Pedunculagin

Identifiers
- CAS Number: 7045-42-3;
- 3D model (JSmol): Interactive image;
- ChEBI: CHEBI:7948;
- ChEMBL: ChEMBL506204;
- ChemSpider: 391045;
- KEGG: C10236;
- PubChem CID: 442688;
- UNII: 1KN18B7Y0X;
- CompTox Dashboard (EPA): DTXSID20990656 ;

Properties
- Chemical formula: C_{34}H_{24}O_{22}
- Molar mass: 784.544 g·mol^{−1}

= Pedunculagin =

Pedunculagin is an ellagitannin. It is formed from casuarictin via the loss of a gallate group.

== Natural occurrence ==
Pedunculagin is found in plants in orders in the clade Rosidae. It can be found the pericarp of pomegranates (Punica granatum), in the family Lythraceae, in the order Myrtales. It is also found in plants in the order Fagales such as walnuts (Juglans regia) in the family Juglandaceae, in Alnus sieboldiana and in the Manchurian alder (Alnus hirsuta var. microphylla), both species in the family Betulaceae and it is one of the main oak wood ellagitannins along with castalagin, vescalagin, grandinin and roburins A-E (genus Quercus, in the family Fagaceae).
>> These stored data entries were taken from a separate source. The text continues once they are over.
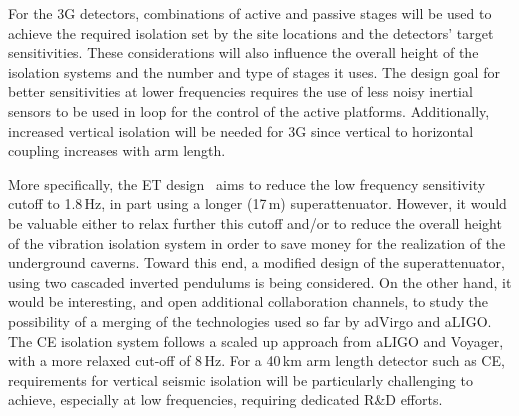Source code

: 
 For the 3G detectors, combinations of active and passive stages will be used to achieve the required isolation set by the site locations and the detectors' target sensitivities.
These considerations will also influence the overall height of the isolation systems and the number and type of stages it uses.
The design goal for better sensitivities at lower frequencies requires the use of less noisy inertial sensors to be used in loop for the control of the active platforms.
Additionally, increased vertical isolation will be needed for 3G since vertical to horizontal coupling increases with arm length. 

More specifically, the ET design~\cite{ET2011} aims to reduce the low frequency sensitivity cutoff to 1.8\,Hz, in part using a longer (17\,m) superattenuator. However, it would be valuable either to relax further this cutoff and/or to reduce the overall height of the vibration isolation system in order to save money for the realization of the underground caverns. Toward this end, a modified design of the superattenuator, using two cascaded inverted pendulums is being considered. On the other hand, it would be interesting, and open additional collaboration channels, to study the possibility of a merging of the technologies used so far by adVirgo and aLIGO. 
The CE isolation system follows a scaled up approach from aLIGO and Voyager, with a more relaxed cut-off of 8\,Hz. For a 40\,km arm length detector such as CE, requirements for vertical seismic isolation will be particularly challenging to achieve, especially at low frequencies, requiring dedicated R\&D efforts.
It is also found in the Indian gooseberry (Phyllanthus emblica), a plant in the family Phyllanthaceae, in the order Malpighiales.

Galloyl pedunculagin can be found in Platycarya strobilacea.

== Research ==
Pedunculagin is a highly active carbonic anhydrase inhibitor in vitro.

== Chemistry ==
A total synthesis of pedunculagin has been reported.

Pedunculagin is an isomer of terflavin B.